È zuffa nella famiglia di Pablo Escobar, il narcotrafficante colombiano ucciso nel dicembre del 1993 in un conflitto a fuoco mentre tentava di fuggire dalle forze dell’ordine su un tetto a Medellin. A contendersi buona parte dei cimeli appartenuti al re della droga colombiano sono il fratello Roberto “El Osito” Escobar e il nipote Nicolás Escobar, 53 anni, che si proclama con orgoglio «il nipote preferito di Don Pablo». Nicolás rivendica i cimeli dell’imperatore della cocaina, sperando di poterne realizzare una mostra. Ma a mettere i bastoni tra le ruote all’idea del nipote è proprio il padre Roberto, fratello di Pablo Escobar nonché co-fondatore ed ex contabile del cartello di Medellin. L’uomo, secondo quanto riferito da Nicolás Escobar in un’intervista al Telegraph, avrebbe minacciato di ucciderlo se si fosse impossessato dell’eredità: «Quell’uomo (Roberto, ndr) pensa ancora di poter fare quello che vuole, di essere nella mafia, di essere un capo. Un giorno, mia sorella mi ha chiamato e mi ha detto di non tentare di entrare nella casa (di mio padre): “Se entri qualcuno ti potrebbe uccidere, perché nostro padre ha dato questo ordine”». Secondo quanto riferito, in realtà Nicolás avrebbe già ricevuto degli “avvertimenti”, ed è per tale ragione che avrebbe ottenuto protezione da parte della polizia mentre ha adottato misure di sicurezza attorno alla propria abitazione.

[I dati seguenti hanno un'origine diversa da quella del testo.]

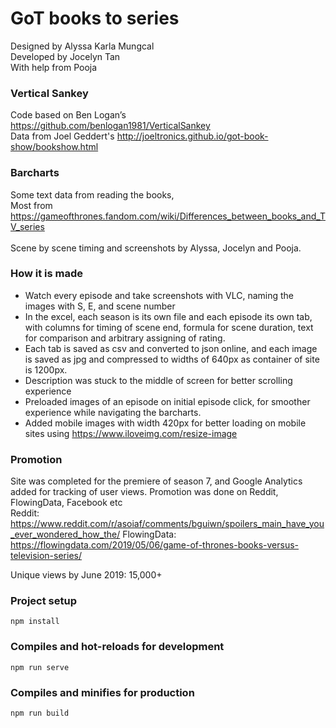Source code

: # GoT books to series

Designed by Alyssa Karla Mungcal<br>
Developed by Jocelyn Tan <br>
With help from Pooja

### Vertical Sankey
Code based on Ben Logan’s https://github.com/benlogan1981/VerticalSankey <br>
Data from Joel Geddert's http://joeltronics.github.io/got-book-show/bookshow.html

### Barcharts
Some text data from reading the books, <br>
Most from https://gameofthrones.fandom.com/wiki/Differences_between_books_and_TV_series<br>
<br>
Scene by scene timing and screenshots by Alyssa, Jocelyn and Pooja.

### How it is made
- Watch every episode and take screenshots with VLC, naming the images with S, E, and scene number
- In the excel, each season is its own file and each episode its own tab, with columns for timing of scene end, formula for scene duration, text for comparison and arbitrary assigning of rating.
- Each tab is saved as csv and converted to json online, and each image is saved as jpg and compressed to widths of 640px as container of site is 1200px.
- Description was stuck to the middle of screen for better scrolling experience
- Preloaded images of an episode on initial episode click, for smoother experience while navigating the barcharts.
- Added mobile images with width 420px for better loading on mobile sites using https://www.iloveimg.com/resize-image

### Promotion
Site was completed for the premiere of season 7, and Google Analytics added for tracking of user views. Promotion was done on Reddit, FlowingData, Facebook etc
<br>
Reddit: https://www.reddit.com/r/asoiaf/comments/bguiwn/spoilers_main_have_you_ever_wondered_how_the/
FlowingData: https://flowingdata.com/2019/05/06/game-of-thrones-books-versus-television-series/

Unique views by June 2019: 15,000+

### Project setup
```
npm install
```

### Compiles and hot-reloads for development
```
npm run serve
```

### Compiles and minifies for production
```
npm run build
```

Ma dove sono stati custoditi finora tutti questi cimeli contesi? Le ricchezze accumulate da Pablo Escobar sono state esposte in un museo gestito proprio dal fratello Roberto. Un museo molto popolare tra i turisti che erano soliti visitare il museo con i cimeli del signore della droga colombiano. Ma il museo è stato demolito quest’anno, quando i funzionari del governo locale hanno scoperto che si trattava di un edificio abusivo e senza i dovuti permessi. Secondo quanto riferito da altri funzionari, però, il museo sarebbe stato abbattuto nel tentativo di allontanare l’associazione del nome della città a quella del narcotraffico. Tra i cimeli contesi tra i due c’è una Harley Davidson rosa, un piccolo jet privato, una vasta raccolta di fotografie rare e una pistola che si presume appartenesse ad Al Capone. Non sorpende che il defunto Escobar abbia accumulato così tante ricchezze e beni preziosi: quando guidava il cartello di Medellin controllava oltre l’80% del narcotraffico verso gli Stati Uniti. A metà degli anni ’80, Pablo Escobar aveva un patrimonio netto stimato di 30 miliardi di dollari, senza contare le liquidità. E così, all’epoca, venne incluso nella lista delle dieci persone più ricche del mondo secondo Forbes.